** Opening Task material block **

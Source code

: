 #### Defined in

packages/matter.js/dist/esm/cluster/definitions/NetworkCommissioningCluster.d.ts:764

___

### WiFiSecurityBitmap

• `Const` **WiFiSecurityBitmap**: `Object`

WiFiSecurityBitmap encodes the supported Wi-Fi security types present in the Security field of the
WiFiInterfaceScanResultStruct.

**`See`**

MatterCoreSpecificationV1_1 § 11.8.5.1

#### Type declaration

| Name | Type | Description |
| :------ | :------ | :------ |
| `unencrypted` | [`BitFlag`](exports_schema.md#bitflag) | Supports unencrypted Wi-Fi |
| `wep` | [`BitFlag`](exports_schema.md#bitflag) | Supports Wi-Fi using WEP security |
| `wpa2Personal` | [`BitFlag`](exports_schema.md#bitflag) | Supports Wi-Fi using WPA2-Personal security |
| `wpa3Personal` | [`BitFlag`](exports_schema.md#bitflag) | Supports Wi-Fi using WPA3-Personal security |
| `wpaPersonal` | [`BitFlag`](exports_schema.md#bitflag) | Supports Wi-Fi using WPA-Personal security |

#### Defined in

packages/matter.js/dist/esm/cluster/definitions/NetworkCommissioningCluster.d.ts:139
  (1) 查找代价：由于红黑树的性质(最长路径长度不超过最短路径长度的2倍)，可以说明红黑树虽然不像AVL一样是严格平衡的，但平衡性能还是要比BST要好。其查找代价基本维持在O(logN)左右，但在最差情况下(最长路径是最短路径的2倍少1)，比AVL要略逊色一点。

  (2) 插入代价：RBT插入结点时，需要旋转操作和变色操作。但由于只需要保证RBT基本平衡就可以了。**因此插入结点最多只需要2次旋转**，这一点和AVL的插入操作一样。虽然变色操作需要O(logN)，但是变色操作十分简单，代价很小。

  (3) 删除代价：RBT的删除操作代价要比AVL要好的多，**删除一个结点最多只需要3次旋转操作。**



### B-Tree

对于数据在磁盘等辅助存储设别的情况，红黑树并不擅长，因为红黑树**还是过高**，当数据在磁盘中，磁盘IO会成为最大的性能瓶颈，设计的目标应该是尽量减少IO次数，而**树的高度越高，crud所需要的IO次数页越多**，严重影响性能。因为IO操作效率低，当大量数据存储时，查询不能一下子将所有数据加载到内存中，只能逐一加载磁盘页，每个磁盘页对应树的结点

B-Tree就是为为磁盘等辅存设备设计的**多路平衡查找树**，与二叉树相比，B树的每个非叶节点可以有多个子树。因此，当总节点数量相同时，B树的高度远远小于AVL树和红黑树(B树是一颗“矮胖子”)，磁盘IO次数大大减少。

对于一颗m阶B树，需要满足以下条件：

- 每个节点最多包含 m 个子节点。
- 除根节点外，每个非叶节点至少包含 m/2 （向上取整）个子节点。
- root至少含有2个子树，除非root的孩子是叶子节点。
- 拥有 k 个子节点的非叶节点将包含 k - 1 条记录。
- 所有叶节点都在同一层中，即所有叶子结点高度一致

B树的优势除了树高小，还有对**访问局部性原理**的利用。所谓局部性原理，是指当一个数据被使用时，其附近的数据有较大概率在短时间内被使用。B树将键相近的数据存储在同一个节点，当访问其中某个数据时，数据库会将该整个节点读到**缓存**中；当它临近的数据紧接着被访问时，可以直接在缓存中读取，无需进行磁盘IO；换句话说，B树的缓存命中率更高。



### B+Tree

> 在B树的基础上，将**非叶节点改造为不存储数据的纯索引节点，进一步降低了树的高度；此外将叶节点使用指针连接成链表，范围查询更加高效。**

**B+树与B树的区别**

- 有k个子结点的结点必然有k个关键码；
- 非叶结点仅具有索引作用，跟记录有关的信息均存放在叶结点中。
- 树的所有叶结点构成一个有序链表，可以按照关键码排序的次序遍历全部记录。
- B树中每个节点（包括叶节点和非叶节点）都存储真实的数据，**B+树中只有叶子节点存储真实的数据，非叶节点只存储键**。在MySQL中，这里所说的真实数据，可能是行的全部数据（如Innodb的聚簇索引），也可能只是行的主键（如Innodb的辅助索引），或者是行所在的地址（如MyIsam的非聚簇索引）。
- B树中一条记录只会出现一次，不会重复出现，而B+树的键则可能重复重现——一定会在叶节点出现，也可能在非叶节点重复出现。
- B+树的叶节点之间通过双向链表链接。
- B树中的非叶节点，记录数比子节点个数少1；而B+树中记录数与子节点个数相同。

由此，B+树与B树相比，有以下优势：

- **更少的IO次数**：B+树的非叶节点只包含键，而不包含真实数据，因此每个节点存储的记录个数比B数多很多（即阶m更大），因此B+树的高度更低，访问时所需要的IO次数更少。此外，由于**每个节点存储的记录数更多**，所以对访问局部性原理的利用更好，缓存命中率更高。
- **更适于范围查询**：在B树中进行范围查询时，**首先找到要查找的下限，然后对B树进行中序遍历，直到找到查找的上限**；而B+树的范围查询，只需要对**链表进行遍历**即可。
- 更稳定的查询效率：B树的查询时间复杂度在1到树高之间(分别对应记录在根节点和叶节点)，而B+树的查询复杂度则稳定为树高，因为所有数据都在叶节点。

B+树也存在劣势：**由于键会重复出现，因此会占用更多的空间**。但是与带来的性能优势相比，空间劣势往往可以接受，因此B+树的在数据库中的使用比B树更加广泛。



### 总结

** Closing Task material block **

Exercise goal:
Return the span of lines in the data above that opens at the line with "- 非叶结点仅具有索引作用，跟记录有关的信息均存放在叶结点中。" and closes at the line with "由此，B+树与B树相比，有以下优势：", exactly, ends included, nothing else.

Response box:
- 非叶结点仅具有索引作用，跟记录有关的信息均存放在叶结点中。
- 树的所有叶结点构成一个有序链表，可以按照关键码排序的次序遍历全部记录。
- B树中每个节点（包括叶节点和非叶节点）都存储真实的数据，**B+树中只有叶子节点存储真实的数据，非叶节点只存储键**。在MySQL中，这里所说的真实数据，可能是行的全部数据（如Innodb的聚簇索引），也可能只是行的主键（如Innodb的辅助索引），或者是行所在的地址（如MyIsam的非聚簇索引）。
- B树中一条记录只会出现一次，不会重复出现，而B+树的键则可能重复重现——一定会在叶节点出现，也可能在非叶节点重复出现。
- B+树的叶节点之间通过双向链表链接。
- B树中的非叶节点，记录数比子节点个数少1；而B+树中记录数与子节点个数相同。

由此，B+树与B树相比，有以下优势：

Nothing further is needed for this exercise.